The Hatfield-McCoy trail network offers something for everybody
No state in the nation has adopted the off-road community quite like West Virginia. Looking for a way to spur some economic growth in the area, one of the world’s largest networks of off-road trails was developed – the Hatfield-McCoy Trail System. The more compact Honda Talon 1000X is a natural fit for these tight West Virginia trails.
A total of eight different trail systems are part of the Hatfield-McCoy network and many of them are interconnected, meaning once you park your truck and unload your vehicles, you can explore much of the system without having to load back up again. Surrounding communities have built businesses to meet the needs of visiting off-roaders, including restaurants, hotels, grocery stores and mechanics you can reach on your ATV or SXS.

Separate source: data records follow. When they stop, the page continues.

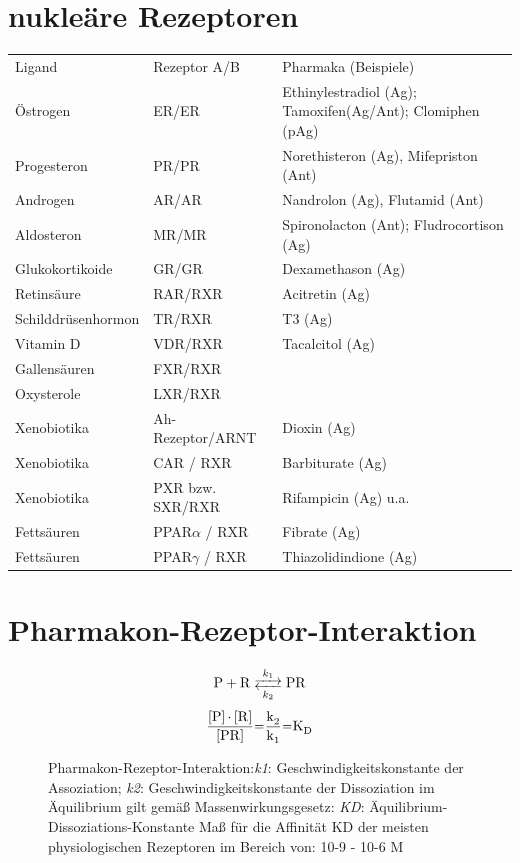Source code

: \documentclass[10pt,a4paper]{report}
\newenvironment{reaction}{\begin{equation}}{\end{equation}}
\begin{document}
\section{nukleäre Rezeptoren}
\begin{tabularx}{\textwidth}{XXX}
Ligand&Rezeptor A/B&Pharmaka (Beispiele)\\
Östrogen&ER/ER&Ethinylestradiol (Ag); Tamoxifen(Ag/Ant); Clomiphen (pAg)\\
Progesteron&PR/PR&Norethisteron (Ag), Mifepriston (Ant)\\
Androgen&AR/AR&Nandrolon (Ag), Flutamid (Ant)\\
Aldosteron&MR/MR&Spironolacton (Ant); Fludrocortison (Ag)\\
Glukokortikoide&GR/GR&Dexamethason (Ag)\\
Retinsäure&RAR/RXR&Acitretin (Ag)\\		
Schilddrüsenhormon&TR/RXR&T3 (Ag)\\
Vitamin D&VDR/RXR&Tacalcitol (Ag)\\
Gallensäuren&FXR/RXR&\\
Oxysterole&LXR/RXR&\\
Xenobiotika&Ah-Rezeptor/ARNT&Dioxin (Ag)\\
Xenobiotika&CAR / RXR&Barbiturate (Ag)\\
Xenobiotika&PXR bzw. SXR/RXR&Rifampicin (Ag) u.a.\\	
Fettsäuren&PPAR$\alpha$ / RXR&Fibrate (Ag)\\
Fettsäuren&PPAR$\gamma$ / RXR&Thiazolidindione (Ag)\\
\end{tabularx}
\section{Pharmakon-Rezeptor-Interaktion}
\begin{figure}[h]
\begin{reaction}
	\ce{P + R <-->[{k_1}][{k_2}] PR}
\end{reaction}	
\begin{reaction}
	\ce{\frac{[P] * [R]}{[PR]}=\frac{k_2}{k_1}=K_D}
\end{reaction}
\caption{Pharmakon-Rezeptor-Interaktion:\textit{k1}: Geschwindigkeitskonstante der Assoziation;
\textit{k2}: Geschwindigkeitskonstante der Dissoziation 
im Äquilibrium gilt gemäß Massenwirkungsgesetz:
\textit{KD}: Äquilibrium-Dissoziations-Konstante
       Maß für die Affinität
KD der meisten physiologischen Rezeptoren im Bereich von: 10-9 - 10-6 M}
\end{figure}
\end{document}
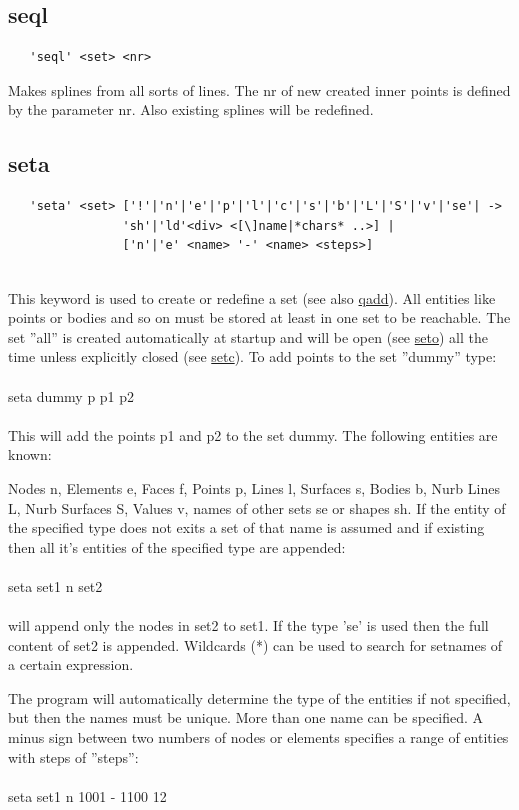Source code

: \documentclass{article}
\providecommand{\htmlref}[2]{\hyperref[#2]{#1}}
\begin{document}
\subsection{\label{seql}seql}
\begin{verbatim}
   'seql' <set> <nr>
\end{verbatim}
Makes splines from all sorts of lines. The nr of new created inner points is defined by the parameter nr. Also existing splines will be redefined.

\subsection{\label{seta}seta}
\begin{verbatim}
   'seta' <set> ['!'|'n'|'e'|'p'|'l'|'c'|'s'|'b'|'L'|'S'|'v'|'se'| ->
                'sh'|'ld'<div> <[\]name|*chars* ..>] |
                ['n'|'e' <name> '-' <name> <steps>]
                
\end{verbatim}
This keyword is used to create or redefine a set (see also \htmlref{qadd}{qadd}). All entities like points or bodies and so on must be stored at least in one set to be reachable. The set ''all'' is created automatically at startup and will be open (see \htmlref{seto}{seto}) all the time unless explicitly closed (see \htmlref{setc}{setc}). To add points to the set ''dummy'' type:\\\\seta dummy p p1 p2\\\\This will add the points p1 and p2 to the set dummy. The following entities are known:

Nodes n, Elements e, Faces f, Points p, Lines l, Surfaces s, Bodies b, Nurb Lines L, Nurb Surfaces S, Values v, names of other sets se or shapes sh. If the entity of the specified type does not exits a set of that name is assumed and if existing then all it's entities of the specified type are appended:\\\\seta set1 n set2\\\\will append only the nodes in set2 to set1. If the type 'se' is used then the full content of set2 is appended. Wildcards (*) can be used to search for setnames of a certain expression.

The program will automatically determine the type of the entities if not specified, but then the names must be unique. More than one name can be specified. A minus sign between two numbers of nodes or elements specifies a range of entities with steps of ''steps'':\\\\seta set1 n 1001 - 1100 12\\\\
\end{document}
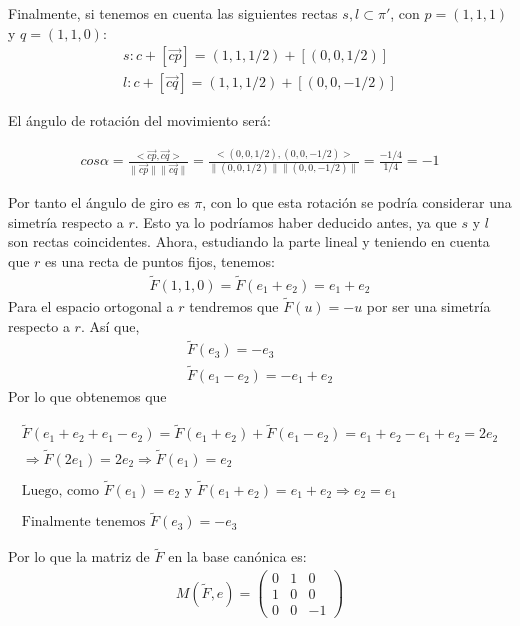 Finalmente, si tenemos en cuenta las siguientes rectas $s,l \subset \pi'$, con $p=(1,1,1)$ y $q=(1,1,0)$:
\begin{gather*}
    s: c + [\Vec{cp}] = (1,1,1/2) + [(0,0,1/2)] \\
    l: c + [\Vec{cq}] = (1,1,1/2) + [(0,0,-1/2)]
\end{gather*}

El ángulo de rotación del movimiento será:

\begin{gather*}
    cos\alpha = \frac{<\Vec{cp},\Vec{cq}>}{\|\Vec{cp}\| \|\Vec{cq}\|} = \frac{<(0,0,1/2),(0,0,-1/2)>}{\|(0,0,1/2)\| \|(0,0,-1/2)\|} = \frac{-1/4}{1/4} = -1
\end{gather*}

Por tanto el ángulo de giro es $\pi$, con lo que esta rotación se podría considerar una simetría respecto a $r$. Esto ya lo podríamos haber deducido antes, ya que $s$ y $l$ son rectas coincidentes. Ahora, estudiando la parte lineal y teniendo en cuenta que $r$ es una recta de puntos fijos, tenemos:
\begin{gather*}
    \widetilde{F}(1,1,0) = \widetilde{F}(e_1 + e_2) = e_1 + e_2
\end{gather*}
Para el espacio ortogonal a $r$ tendremos que $\widetilde{F}(u) = -u$ por ser una simetría respecto a $r$. Así que,
\begin{gather*}
    \widetilde{F}(e_3) = -e_3\\
    \widetilde{F}(e_1 - e_2) = -e_1 + e_2
\end{gather*}
Por lo que obtenemos que

\begin{gather*}
    \widetilde{F}(e_1 + e_2 + e_1- e_2) = \widetilde{F}(e_1 + e_2) + \widetilde{F}(e_1 - e_2) = e_1 + e_2 - e_1 + e_2 = 2e_2\\ \Longrightarrow \widetilde{F}(2e_1) = 2e_2 \Longrightarrow \widetilde{F}(e_1) = e_2\\ \\\text{Luego, como }\widetilde{F}(e_1)=e_2 \text{ y } \widetilde{F}(e_1 + e_2)= e_1 + e_2 \Longrightarrow e_2 = e_1\\ \\
    \text{Finalmente tenemos } \widetilde{F}(e_3) = -e_3
\end{gather*}

Por lo que la matriz de $\widetilde{F}$ en la base canónica es:
\begin{gather*}
    M(\widetilde{F},e) = 
    \begin{pmatrix}
    0 & 1 & 0\\
    1 & 0 & 0\\
    0 & 0 & -1
    \end{pmatrix}
\end{gather*}

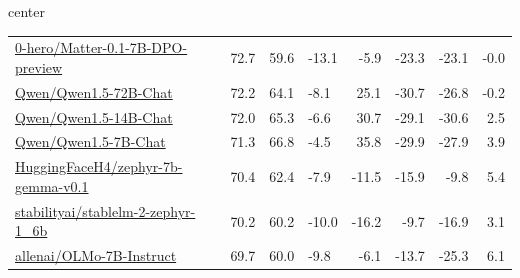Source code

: {\begin{table}[t]
\begin{adjustbox}{center}
\begin{tabular}{lrr|l|rrrr}
\href{https://huggingface.co/0-hero/Matter-0.1-7B-DPO-preview}{0-hero/Matter-0.1-7B-DPO-preview} & 72.7 & 59.6 & \cellcolor{red!13} -13.1 & \cellcolor{red!6} -5.9 & \cellcolor{red!23} -23.3 & \cellcolor{red!23} -23.1 & \cellcolor{red!0} -0.0 \\
\href{https://huggingface.co/Qwen/Qwen1.5-72B-Chat}{Qwen/Qwen1.5-72B-Chat} & 72.2 & 64.1 & \cellcolor{red!8} -8.1 & \cellcolor{blue!25} 25.1 & \cellcolor{red!31} -30.7 & \cellcolor{red!27} -26.8 & \cellcolor{red!0} -0.2 \\
\href{https://huggingface.co/Qwen/Qwen1.5-14B-Chat}{Qwen/Qwen1.5-14B-Chat} & 72.0 & 65.3 & \cellcolor{red!7} -6.6 & \cellcolor{blue!31} 30.7 & \cellcolor{red!29} -29.1 & \cellcolor{red!31} -30.6 & \cellcolor{blue!2} 2.5 \\
\href{https://huggingface.co/Qwen/Qwen1.5-7B-Chat}{Qwen/Qwen1.5-7B-Chat} & 71.3 & 66.8 & \cellcolor{red!4} -4.5 & \cellcolor{blue!36} 35.8 & \cellcolor{red!30} -29.9 & \cellcolor{red!28} -27.9 & \cellcolor{blue!4} 3.9 \\
\href{https://huggingface.co/HuggingFaceH4/zephyr-7b-gemma-v0.1}{HuggingFaceH4/zephyr-7b-gemma-v0.1} & 70.4 & 62.4 & \cellcolor{red!8} -7.9 & \cellcolor{red!12} -11.5 & \cellcolor{red!16} -15.9 & \cellcolor{red!10} -9.8 & \cellcolor{blue!5} 5.4 \\
\href{https://huggingface.co/stabilityai/stablelm-2-zephyr-1_6b}{stabilityai/stablelm-2-zephyr-1\_6b} & 70.2 & 60.2 & \cellcolor{red!10} -10.0 & \cellcolor{red!16} -16.2 & \cellcolor{red!10} -9.7 & \cellcolor{red!17} -16.9 & \cellcolor{blue!3} 3.1 \\
\href{https://huggingface.co/allenai/OLMo-7B-Instruct}{allenai/OLMo-7B-Instruct} & 69.7 & 60.0 & \cellcolor{red!10} -9.8 & \cellcolor{red!6} -6.1 & \cellcolor{red!14} -13.7 & \cellcolor{red!25} -25.3 & \cellcolor{blue!6} 6.1 \\

\end{tabular}
\end{adjustbox}
\end{table}}

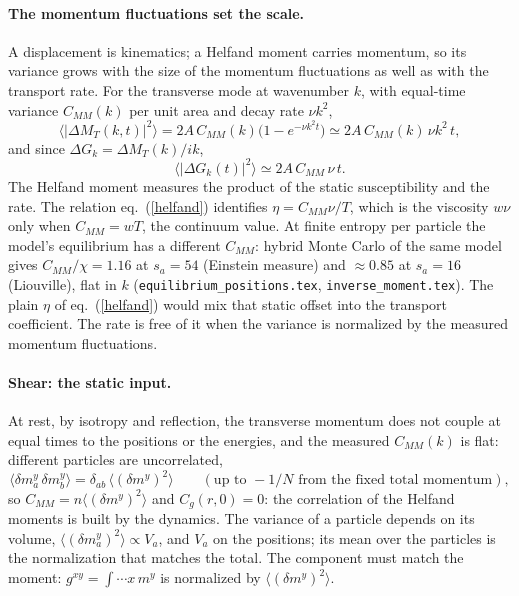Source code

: \documentclass[11pt,aps,preprint,nofootinbib,superscriptaddress,tightenlines]{revtex4-2}
\def\st{\begin{equation}}
\def\stp{\end{equation}}
\def\Eq#1{eq.~(\ref{#1})}
\newcommand{\avg}[1]{\langle #1\rangle}
\let\oldparagraph\paragraph
\renewcommand{\paragraph}{\par\bigskip\oldparagraph}
\begin{document}
\paragraph{The momentum fluctuations set the scale.}  A displacement is kinematics; a Helfand moment carries momentum, so its variance
grows with the size of the momentum fluctuations as well as with the transport rate.  For the transverse mode at wavenumber $k$, with
equal-time variance $C_{MM}(k)$ per unit area and decay rate $\nu k^2$,
\st
\avg{|\Delta M_T(k,t)|^2}=2A\,C_{MM}(k)\big(1-e^{-\nu k^2t}\big)\simeq2A\,C_{MM}(k)\,\nu k^2\,t ,
\stp
and since $\Delta G_k=\Delta M_T(k)/ik$,
\st
\avg{|\Delta G_k(t)|^2}\simeq2A\,C_{MM}\,\nu\,t .
\stp
The Helfand moment measures the product of the static susceptibility and the rate.  The relation \Eq{helfand} identifies $\eta=C_{MM}\nu/T$, which is
the viscosity $w\nu$ only when $C_{MM}=wT$, the continuum value.  At finite entropy per particle the model's equilibrium has a different
$C_{MM}$: hybrid Monte Carlo of the same model gives $C_{MM}/\chi=1.16$ at $s_a=54$ (Einstein measure) and $\approx0.85$ at $s_a=16$ (Liouville),
flat in $k$ (\texttt{equilibrium\_positions.tex}, \texttt{inverse\_moment.tex}).  The plain $\eta$ of \Eq{helfand} would mix that static offset into
the transport coefficient.  The rate is free of it when the variance is normalized by the measured momentum fluctuations.

\paragraph{Shear: the static input.}  At rest, by isotropy and reflection, the transverse momentum does not couple at equal times to the
positions or the energies, and the measured $C_{MM}(k)$ is flat: different particles are uncorrelated,
\st
\avg{\delta m_a^y\,\delta m_b^y}=\delta_{ab}\,\avg{(\delta m^y)^2}\qquad(\text{up to }-1/N\text{ from the fixed total momentum}),
\stp
so $C_{MM}=n\avg{(\delta m^y)^2}$ and $C_g(r,0)=0$: the correlation of the Helfand moments is built by the dynamics.  The variance of a
particle depends on its volume, $\avg{(\delta m_a^y)^2}\propto V_a$, and $V_a$ on the positions; its mean over the particles is the
normalization that matches the total.  The component must match the moment: $g^{xy}=\int\cdots x\,m^y$ is normalized by $\avg{(\delta m^y)^2}$.
\end{document}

The majority of Hatfield-McCoy trails are hard pack, though some areas offer some rocky areas and you will find mud if the area has seen rain recently. All of the trails we mention are open to both ATVs and SXS, though we prefer a side-by-side vehicle like the Honda Talon, as it’s a lot more fun to get out and enjoy the trails with a friend or family member beside you – life is better with Honda.
The largest system in the Hatfield-McCoy network is Rock House, with more than 100 miles of trails to explore. Rock House connects the towns of Man and Gilbert, where riders can access food, fuel and lodging. Expect a lot of elevation changes as you climb and descent the mountains on switchbacks. The Talon’s I-4WD is ideal here, as it’s Hill Start Assist feature allows you to take your foot off the break to apply the throttle without any roll back down the hill. You can make the trip from Gilbert to Man on easy to handle trails, but only 31% of this system is labeled “Easiest.” Challenging, rocky climbs are available for those seeking a challenge.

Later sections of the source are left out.